# [EXERCISE INPUT]
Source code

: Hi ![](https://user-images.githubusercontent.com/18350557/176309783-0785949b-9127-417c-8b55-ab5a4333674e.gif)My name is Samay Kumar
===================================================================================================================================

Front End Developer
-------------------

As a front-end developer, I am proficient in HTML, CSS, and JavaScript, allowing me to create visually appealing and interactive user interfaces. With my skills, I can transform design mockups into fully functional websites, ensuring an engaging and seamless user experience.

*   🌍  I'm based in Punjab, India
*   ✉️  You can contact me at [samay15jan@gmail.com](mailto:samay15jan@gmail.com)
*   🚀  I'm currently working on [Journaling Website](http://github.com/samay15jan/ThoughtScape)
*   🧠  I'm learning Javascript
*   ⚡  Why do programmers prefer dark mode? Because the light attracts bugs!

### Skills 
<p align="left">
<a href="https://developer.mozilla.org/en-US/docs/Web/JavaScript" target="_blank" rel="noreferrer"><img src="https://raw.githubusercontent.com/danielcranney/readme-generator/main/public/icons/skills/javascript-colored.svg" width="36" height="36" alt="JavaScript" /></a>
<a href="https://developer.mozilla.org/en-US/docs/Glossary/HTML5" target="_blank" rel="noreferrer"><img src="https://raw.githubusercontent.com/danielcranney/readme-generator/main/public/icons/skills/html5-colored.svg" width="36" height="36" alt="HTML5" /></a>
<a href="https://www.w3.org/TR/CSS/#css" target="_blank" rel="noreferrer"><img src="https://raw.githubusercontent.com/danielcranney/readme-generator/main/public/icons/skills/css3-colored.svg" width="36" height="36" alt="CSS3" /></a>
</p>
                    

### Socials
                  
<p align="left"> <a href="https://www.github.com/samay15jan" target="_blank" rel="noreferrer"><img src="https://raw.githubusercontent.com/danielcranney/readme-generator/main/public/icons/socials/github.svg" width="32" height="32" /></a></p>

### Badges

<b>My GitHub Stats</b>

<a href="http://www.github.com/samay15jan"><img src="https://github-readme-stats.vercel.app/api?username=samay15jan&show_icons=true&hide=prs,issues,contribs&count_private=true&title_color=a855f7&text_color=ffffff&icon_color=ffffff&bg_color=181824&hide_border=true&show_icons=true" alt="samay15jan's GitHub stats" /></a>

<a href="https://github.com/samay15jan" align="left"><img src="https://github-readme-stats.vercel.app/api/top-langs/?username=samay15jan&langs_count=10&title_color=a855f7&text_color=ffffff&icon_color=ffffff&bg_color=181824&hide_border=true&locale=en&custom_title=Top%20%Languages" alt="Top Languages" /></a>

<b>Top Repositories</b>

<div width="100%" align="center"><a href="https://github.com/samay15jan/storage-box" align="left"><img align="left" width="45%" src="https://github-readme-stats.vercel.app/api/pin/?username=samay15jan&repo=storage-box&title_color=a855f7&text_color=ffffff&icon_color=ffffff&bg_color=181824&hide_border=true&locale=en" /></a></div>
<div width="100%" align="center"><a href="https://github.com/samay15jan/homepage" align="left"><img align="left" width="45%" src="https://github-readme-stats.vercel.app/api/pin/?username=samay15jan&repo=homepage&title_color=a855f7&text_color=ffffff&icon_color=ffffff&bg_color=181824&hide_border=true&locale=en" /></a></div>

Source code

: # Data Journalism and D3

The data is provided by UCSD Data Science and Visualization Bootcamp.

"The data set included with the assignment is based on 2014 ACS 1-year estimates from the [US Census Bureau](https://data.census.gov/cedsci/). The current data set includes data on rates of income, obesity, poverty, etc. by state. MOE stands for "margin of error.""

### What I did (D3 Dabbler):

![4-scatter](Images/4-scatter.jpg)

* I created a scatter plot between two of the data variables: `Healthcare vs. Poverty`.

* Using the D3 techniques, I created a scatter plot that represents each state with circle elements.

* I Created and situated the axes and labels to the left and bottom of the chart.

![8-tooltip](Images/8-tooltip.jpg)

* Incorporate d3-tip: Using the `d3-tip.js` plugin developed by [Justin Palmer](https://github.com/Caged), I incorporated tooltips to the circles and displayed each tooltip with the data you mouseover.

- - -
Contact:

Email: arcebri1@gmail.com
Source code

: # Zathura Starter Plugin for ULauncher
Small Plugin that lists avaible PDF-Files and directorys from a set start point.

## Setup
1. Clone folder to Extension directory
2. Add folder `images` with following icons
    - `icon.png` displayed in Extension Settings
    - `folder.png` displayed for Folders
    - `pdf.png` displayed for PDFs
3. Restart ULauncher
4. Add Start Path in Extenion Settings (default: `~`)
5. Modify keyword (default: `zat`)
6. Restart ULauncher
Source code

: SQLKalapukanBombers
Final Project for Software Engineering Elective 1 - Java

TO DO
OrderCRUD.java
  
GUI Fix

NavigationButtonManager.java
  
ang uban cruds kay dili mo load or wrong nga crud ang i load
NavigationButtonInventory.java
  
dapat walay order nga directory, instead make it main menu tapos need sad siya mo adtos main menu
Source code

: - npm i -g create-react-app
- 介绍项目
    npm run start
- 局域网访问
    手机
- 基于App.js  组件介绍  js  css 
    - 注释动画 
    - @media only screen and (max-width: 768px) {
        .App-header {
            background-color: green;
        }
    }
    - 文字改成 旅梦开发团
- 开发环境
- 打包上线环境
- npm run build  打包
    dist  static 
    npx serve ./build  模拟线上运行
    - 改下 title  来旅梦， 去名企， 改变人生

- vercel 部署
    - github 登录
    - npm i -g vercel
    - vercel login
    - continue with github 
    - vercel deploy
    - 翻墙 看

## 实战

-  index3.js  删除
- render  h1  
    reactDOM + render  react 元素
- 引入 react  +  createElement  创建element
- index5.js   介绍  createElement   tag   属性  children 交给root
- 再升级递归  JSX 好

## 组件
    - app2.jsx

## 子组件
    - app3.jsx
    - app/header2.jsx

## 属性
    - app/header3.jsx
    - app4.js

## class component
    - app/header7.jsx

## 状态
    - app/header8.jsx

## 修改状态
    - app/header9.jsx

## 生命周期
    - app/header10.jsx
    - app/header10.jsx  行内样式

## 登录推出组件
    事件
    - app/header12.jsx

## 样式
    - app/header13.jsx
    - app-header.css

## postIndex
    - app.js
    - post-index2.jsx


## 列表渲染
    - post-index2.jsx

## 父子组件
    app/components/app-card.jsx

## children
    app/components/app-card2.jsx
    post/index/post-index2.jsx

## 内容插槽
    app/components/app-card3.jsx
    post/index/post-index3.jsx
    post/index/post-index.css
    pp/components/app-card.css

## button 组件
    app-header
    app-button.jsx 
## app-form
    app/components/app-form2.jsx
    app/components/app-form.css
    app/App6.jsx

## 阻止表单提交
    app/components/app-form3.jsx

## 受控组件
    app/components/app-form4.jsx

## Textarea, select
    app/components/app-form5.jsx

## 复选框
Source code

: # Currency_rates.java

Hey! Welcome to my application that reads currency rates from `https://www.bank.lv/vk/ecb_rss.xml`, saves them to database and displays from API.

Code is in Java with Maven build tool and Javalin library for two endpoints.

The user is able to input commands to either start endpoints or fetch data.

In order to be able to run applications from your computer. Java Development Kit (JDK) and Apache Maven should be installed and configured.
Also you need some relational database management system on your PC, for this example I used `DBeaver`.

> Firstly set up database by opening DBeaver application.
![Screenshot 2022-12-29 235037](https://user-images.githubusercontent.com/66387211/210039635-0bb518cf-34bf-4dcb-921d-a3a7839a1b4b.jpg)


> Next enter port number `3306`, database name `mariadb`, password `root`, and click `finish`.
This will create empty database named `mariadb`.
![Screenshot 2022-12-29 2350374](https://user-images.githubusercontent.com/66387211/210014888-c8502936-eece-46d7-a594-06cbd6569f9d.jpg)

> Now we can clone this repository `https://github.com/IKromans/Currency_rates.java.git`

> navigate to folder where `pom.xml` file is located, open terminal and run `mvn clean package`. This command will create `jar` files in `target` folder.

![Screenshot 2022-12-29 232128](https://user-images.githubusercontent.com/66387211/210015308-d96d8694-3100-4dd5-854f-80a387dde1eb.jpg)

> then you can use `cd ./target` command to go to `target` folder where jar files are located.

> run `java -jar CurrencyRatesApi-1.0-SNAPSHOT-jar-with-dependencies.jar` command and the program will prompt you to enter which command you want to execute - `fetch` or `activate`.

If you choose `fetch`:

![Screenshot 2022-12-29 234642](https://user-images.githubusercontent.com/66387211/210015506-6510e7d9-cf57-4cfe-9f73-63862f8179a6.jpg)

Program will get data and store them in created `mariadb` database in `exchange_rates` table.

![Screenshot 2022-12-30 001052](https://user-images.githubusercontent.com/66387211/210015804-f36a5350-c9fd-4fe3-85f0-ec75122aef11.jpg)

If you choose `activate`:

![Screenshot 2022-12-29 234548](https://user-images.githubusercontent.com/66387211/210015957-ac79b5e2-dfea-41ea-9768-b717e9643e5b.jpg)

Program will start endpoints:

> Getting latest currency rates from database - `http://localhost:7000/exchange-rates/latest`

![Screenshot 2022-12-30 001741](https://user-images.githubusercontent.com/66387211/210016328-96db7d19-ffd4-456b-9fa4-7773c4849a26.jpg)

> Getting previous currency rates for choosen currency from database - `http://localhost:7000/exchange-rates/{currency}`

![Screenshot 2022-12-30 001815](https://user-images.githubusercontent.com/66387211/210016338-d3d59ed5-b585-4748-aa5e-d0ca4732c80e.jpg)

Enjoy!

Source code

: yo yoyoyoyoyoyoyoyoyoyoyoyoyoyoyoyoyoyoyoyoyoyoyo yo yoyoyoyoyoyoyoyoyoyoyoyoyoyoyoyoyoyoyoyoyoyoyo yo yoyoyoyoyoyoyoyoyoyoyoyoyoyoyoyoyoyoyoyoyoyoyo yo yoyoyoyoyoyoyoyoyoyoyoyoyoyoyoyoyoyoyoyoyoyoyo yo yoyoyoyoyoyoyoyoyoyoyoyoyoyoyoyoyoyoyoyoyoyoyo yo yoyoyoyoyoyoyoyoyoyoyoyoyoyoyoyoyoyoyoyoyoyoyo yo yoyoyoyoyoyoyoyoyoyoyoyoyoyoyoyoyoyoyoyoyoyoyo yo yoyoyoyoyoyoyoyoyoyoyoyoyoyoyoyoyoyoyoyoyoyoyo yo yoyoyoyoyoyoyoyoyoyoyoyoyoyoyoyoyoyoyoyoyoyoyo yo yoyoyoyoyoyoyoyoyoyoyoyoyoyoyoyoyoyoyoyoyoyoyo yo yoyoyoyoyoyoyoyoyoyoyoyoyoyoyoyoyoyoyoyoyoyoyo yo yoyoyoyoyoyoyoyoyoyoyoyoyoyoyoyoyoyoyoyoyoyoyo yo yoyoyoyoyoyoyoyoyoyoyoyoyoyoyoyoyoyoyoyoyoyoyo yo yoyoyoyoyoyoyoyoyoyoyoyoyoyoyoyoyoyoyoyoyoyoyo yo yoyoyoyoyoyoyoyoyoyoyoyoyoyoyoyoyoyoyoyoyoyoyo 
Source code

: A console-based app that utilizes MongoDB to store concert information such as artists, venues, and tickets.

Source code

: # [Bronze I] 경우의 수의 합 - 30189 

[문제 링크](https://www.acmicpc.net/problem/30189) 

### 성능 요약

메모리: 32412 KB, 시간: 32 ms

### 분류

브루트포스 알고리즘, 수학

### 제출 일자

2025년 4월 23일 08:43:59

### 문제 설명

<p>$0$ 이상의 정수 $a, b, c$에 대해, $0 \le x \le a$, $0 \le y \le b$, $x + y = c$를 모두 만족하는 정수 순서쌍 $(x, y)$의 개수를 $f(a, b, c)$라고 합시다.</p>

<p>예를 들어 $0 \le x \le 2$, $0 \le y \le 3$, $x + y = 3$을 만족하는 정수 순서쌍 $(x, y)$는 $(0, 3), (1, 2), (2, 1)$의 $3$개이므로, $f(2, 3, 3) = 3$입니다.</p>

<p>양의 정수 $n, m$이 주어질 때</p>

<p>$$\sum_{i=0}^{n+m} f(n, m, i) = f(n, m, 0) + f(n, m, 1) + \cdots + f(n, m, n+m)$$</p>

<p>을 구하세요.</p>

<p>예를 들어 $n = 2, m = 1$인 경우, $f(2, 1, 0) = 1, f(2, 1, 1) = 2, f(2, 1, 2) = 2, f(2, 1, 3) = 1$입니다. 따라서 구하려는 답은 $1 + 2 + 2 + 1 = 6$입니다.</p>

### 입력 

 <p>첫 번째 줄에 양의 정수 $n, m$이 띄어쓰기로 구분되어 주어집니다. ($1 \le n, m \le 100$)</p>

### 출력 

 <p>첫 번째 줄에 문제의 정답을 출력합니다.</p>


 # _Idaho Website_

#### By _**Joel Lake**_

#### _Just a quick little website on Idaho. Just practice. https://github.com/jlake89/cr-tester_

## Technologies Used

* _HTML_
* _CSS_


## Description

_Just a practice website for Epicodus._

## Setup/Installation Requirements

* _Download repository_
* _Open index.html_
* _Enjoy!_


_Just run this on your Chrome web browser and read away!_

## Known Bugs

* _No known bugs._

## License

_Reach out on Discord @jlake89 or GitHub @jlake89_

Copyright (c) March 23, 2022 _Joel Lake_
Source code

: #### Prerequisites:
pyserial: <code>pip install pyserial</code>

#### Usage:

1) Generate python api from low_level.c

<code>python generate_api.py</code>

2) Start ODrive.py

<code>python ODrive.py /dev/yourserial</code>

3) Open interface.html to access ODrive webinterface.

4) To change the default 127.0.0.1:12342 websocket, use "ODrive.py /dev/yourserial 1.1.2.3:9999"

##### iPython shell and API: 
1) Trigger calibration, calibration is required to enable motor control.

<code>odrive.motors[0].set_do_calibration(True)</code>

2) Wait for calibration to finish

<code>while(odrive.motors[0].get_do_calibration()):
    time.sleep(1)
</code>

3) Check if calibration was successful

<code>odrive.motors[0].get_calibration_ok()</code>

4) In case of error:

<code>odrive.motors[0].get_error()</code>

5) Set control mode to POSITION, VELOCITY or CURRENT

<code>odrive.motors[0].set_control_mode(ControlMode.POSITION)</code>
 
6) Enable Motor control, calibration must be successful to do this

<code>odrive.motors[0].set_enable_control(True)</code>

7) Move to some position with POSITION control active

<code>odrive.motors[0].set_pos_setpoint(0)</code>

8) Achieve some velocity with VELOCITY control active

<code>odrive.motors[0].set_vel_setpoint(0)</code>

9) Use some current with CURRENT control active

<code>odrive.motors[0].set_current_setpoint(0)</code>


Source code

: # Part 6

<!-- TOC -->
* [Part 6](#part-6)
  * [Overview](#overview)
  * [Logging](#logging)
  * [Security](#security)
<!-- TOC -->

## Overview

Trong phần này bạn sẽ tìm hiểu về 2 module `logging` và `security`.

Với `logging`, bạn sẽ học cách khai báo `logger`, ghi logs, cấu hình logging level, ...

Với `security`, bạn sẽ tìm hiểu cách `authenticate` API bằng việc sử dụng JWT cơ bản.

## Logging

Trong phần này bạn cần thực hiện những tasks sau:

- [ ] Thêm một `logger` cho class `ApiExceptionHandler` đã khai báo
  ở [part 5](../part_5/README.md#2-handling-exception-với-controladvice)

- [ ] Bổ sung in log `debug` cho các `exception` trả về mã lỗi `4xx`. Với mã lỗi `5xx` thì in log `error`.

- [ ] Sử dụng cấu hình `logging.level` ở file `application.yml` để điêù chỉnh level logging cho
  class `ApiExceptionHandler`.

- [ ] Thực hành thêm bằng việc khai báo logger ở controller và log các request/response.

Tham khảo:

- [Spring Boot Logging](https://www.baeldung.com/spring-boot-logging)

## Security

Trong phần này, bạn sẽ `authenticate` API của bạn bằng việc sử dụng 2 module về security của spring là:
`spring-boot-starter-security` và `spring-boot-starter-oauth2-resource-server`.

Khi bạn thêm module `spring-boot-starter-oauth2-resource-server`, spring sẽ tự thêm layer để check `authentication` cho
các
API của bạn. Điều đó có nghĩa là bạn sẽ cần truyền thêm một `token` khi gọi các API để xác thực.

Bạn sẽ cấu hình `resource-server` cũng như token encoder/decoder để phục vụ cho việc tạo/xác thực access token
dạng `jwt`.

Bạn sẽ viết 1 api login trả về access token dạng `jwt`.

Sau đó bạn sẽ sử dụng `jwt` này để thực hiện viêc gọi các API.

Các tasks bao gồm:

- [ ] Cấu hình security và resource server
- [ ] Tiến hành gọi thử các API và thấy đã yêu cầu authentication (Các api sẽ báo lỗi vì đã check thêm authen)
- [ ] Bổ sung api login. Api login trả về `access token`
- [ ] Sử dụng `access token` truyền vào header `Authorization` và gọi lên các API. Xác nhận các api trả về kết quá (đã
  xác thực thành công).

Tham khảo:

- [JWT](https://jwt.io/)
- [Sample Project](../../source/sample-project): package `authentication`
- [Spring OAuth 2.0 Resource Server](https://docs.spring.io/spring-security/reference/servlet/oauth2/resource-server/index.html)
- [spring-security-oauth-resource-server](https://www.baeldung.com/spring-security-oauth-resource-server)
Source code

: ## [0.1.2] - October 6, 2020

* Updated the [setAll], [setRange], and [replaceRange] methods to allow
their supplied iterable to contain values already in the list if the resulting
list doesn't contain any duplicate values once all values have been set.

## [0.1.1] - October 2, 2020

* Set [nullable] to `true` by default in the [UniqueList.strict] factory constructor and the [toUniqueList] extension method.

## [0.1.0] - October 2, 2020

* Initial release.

# [PROBLEM]
Line count for the string "ffffff": give the number of lines in the listing that hold it, with no other output.

# [TASK RESPONSE]
4